- Venue: London Olympic Stadium
- Dates: 3 September
- Competitors: 13 from 10 nations

Medalists
- 1st place, gold medalist(s):  / Mickey Bushell / Great Britain
- 2nd place, silver medalist(s):  / Zhao Yufei / China
- 3rd place, bronze medalist(s):  / Yu Shiran / China

= Athletics at the 2012 Summer Paralympics – Men's 100 metres T53 =

The Men's 100 metres T53 event at the 2012 Summer Paralympics took place at the London Olympic Stadium on 3 September.

==Records==
Prior to the competition, the existing World and Paralympic records were as follows.

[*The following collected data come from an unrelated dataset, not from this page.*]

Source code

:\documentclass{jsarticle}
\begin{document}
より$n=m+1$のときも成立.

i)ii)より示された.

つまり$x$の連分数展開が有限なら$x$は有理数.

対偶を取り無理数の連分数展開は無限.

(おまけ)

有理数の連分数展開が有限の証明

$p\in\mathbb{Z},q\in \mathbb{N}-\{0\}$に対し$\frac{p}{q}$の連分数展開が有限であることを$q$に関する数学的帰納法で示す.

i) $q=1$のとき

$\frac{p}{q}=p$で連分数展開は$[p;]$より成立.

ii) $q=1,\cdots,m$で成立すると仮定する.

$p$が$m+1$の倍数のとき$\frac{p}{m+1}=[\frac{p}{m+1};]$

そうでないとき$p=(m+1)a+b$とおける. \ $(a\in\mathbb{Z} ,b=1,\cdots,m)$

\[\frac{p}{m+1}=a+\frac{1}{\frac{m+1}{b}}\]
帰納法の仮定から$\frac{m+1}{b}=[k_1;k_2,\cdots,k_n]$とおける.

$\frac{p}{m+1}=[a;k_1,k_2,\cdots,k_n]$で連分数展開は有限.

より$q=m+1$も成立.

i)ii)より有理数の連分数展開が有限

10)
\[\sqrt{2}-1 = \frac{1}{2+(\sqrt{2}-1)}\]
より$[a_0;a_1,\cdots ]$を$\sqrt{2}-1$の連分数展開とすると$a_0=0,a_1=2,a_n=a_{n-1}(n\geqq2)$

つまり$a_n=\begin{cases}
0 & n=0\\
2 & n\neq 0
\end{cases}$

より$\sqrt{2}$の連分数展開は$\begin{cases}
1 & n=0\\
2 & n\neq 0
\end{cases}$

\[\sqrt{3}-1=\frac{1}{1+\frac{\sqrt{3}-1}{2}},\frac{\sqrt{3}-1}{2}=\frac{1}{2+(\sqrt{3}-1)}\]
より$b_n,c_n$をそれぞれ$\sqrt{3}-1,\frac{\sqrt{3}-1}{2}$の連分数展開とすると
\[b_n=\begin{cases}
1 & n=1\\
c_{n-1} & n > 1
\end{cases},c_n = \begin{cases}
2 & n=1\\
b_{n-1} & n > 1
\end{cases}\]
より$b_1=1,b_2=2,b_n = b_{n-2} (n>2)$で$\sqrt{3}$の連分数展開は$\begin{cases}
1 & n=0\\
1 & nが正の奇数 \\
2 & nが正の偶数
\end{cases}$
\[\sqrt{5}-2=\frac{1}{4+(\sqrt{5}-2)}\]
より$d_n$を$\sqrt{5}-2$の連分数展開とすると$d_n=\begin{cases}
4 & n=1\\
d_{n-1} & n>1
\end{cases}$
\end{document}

| World record | Mickey Bushell (GBR) | 14.47 | Arbon, Switzerland | 24 June 2010 |
| Paralympic record | Yu Shiran (CHN) | 14.81 | Beijing, China | 16 September 2008 |
Broken records during the 2012 Summer Paralympics
| Paralympic record | Mickey Bushell (GBR) | 14.75 | London, United Kingdom | 3 September 2012 |

==Results==

===Round 1===
Competed 3 September 2012 from 10:15. Qual. rule: first 3 in each heat (Q) plus the 2 fastest other times (q) qualified.

====Heat 1====

| Rank | Athlete | Country | Time | Notes |
|---|---|---|---|---|
| 1 | Mickey Bushell | Great Britain | 14.86 | Q |
| 2 | Yu Shiran | China | 15.06 | Q, PB |
| 3 | Brian Siemann | United States | 15.32 | Q |
| 4 | Mohamed Bani Hashem | United Arab Emirates | 16.01 |  |
| 5 | Sopa Intasen | Thailand | 16.23 | SB |
| 6 | Jung Dong Ho | South Korea | 16.24 |  |
| 7 | Hitoshi Matsunaga | Japan | 16.79 |  |
|  |  |  | Wind: +0.3 m/s |  |

====Heat 2====

| Rank | Athlete | Country | Time | Notes |
|---|---|---|---|---|
| 1 | Brent Lakatos | Canada | 15.00 | Q |
| 2 | Zhao Yufei | China | 15.15 | Q, PB |
| 3 | Ariosvaldo Fernandes Silva | Brazil | 15.22 | Q |
| 4 | Hamad N M E Aladwani | Kuwait | 15.62 | q |
| 5 | Zach Abbott | United States | 15.82 | q |
| 6 | Pichet Krungget | Thailand | 16.49 | SB |
|  |  |  | Wind: -0.1 m/s |  |

===Final===
Competed 3 September 2012 at 19:20.

| Rank | Athlete | Country | Time | Notes |
|---|---|---|---|---|
| 1st place, gold medalist(s) | Mickey Bushell | Great Britain | 14.75 | PR |
| 2nd place, silver medalist(s) | Zhao Yufei | China | 15.09 | PB |
| 3rd place, bronze medalist(s) | Yu Shiran | China | 15.20 |  |
| 4 | Ariosvaldo Fernandes Silva | Brazil | 15.31 |  |
| 5 | Brent Lakatos | Canada | 15.31 |  |
| 6 | Brian Siemann | United States | 15.39 |  |
| 7 | Hamad N M E Aladwani | Kuwait | 15.47 | PB |
| 8 | Zach Abbott | United States | 15.51 |  |
|  |  |  | Wind: +0.2 m/s |  |

Q = qualified by place. q = qualified by time. PR = Paralympic Record. PB = Personal Best. SB = Seasonal Best.